— Exercise goal —
Pick out each line of the records in which the word "사용자의" appears.

— Exercise material —
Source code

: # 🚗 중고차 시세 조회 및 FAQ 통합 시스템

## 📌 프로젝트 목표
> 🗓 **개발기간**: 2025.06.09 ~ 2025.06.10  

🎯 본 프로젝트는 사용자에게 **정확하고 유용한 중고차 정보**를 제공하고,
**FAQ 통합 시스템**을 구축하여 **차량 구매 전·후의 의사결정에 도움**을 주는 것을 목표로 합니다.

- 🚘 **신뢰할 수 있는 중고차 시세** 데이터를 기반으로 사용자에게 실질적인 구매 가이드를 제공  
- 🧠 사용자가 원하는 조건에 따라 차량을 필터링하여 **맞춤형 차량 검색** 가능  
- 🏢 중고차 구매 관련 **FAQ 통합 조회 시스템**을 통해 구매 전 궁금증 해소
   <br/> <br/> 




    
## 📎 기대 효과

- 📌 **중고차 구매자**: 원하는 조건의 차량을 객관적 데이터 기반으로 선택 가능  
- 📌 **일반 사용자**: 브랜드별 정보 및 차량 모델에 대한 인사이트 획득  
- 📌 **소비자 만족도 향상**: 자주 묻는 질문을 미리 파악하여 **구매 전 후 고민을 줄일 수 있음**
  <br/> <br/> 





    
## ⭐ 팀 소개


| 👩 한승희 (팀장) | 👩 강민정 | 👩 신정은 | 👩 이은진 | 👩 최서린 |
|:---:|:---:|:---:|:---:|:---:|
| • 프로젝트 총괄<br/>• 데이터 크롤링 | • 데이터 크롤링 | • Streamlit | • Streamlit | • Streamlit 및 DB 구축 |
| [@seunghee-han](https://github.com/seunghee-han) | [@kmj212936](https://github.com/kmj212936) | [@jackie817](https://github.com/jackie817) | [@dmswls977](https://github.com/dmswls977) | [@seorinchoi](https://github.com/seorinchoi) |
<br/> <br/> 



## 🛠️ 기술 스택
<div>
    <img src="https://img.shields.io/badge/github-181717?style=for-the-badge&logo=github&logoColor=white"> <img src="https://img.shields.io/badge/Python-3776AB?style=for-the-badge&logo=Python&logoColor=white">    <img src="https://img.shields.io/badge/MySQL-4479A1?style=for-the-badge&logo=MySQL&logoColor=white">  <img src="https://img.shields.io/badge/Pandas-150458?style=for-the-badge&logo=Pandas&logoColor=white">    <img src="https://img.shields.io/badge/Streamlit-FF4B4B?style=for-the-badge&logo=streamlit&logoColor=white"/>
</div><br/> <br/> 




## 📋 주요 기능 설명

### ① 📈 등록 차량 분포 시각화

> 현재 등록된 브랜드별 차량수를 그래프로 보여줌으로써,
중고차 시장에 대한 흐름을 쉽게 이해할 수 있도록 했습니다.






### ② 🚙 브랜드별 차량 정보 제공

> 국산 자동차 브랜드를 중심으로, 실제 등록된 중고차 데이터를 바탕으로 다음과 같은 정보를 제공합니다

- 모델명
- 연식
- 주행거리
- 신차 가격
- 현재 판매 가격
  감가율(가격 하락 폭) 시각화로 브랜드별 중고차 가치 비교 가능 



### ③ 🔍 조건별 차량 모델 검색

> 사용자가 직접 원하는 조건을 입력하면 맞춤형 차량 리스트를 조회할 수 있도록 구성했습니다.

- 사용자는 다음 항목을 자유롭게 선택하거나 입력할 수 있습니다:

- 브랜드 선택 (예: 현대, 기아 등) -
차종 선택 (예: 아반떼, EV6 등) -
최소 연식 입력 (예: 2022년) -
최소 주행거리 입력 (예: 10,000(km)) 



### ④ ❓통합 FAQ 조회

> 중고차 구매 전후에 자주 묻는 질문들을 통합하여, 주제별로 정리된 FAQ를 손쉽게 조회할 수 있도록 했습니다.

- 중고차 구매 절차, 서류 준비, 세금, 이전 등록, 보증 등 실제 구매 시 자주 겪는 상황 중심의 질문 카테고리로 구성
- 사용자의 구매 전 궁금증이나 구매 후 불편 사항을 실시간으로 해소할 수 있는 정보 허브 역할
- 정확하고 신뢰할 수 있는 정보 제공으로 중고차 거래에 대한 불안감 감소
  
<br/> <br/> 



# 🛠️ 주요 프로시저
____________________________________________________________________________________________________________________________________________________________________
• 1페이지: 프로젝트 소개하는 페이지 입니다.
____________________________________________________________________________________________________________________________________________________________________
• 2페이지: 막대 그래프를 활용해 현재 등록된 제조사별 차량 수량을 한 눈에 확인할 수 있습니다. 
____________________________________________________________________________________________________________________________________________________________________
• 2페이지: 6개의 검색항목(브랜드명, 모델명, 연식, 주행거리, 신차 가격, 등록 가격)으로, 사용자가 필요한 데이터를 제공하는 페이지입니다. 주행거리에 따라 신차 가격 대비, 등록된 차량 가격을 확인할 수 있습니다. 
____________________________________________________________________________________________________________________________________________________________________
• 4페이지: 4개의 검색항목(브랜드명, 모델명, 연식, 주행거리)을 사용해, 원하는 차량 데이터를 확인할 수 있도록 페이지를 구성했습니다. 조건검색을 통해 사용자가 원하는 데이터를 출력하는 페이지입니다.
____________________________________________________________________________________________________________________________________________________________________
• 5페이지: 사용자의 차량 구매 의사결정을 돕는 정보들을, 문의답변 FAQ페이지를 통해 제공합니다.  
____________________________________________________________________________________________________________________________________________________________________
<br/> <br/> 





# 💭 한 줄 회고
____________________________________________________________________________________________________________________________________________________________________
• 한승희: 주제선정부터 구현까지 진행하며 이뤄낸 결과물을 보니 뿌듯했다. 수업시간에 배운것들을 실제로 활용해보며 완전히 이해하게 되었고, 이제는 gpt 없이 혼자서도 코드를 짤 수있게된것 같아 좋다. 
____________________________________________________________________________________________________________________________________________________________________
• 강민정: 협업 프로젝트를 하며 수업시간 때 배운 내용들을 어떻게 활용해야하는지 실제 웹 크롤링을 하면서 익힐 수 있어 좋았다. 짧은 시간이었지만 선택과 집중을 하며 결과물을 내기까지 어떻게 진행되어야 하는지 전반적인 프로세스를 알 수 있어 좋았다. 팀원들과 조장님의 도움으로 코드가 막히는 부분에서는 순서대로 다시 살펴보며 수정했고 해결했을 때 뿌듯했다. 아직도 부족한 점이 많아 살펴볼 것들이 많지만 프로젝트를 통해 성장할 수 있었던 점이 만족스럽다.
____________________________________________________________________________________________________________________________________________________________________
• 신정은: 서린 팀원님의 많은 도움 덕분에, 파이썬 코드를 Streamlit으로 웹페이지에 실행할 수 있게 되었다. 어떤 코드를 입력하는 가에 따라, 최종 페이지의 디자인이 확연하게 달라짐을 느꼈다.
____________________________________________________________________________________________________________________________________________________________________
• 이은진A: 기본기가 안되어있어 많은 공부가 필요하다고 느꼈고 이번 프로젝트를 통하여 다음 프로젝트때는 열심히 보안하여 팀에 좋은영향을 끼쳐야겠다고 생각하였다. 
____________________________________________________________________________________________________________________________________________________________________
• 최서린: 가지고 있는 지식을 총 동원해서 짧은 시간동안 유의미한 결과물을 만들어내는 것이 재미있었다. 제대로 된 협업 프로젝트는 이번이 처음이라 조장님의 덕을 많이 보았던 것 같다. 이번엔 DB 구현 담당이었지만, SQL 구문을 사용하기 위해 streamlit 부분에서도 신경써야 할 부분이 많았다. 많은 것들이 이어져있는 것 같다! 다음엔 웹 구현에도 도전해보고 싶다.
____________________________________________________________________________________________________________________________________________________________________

— Task answer —
- 사용자의 구매 전 궁금증이나 구매 후 불편 사항을 실시간으로 해소할 수 있는 정보 허브 역할
• 5페이지: 사용자의 차량 구매 의사결정을 돕는 정보들을, 문의답변 FAQ페이지를 통해 제공합니다.  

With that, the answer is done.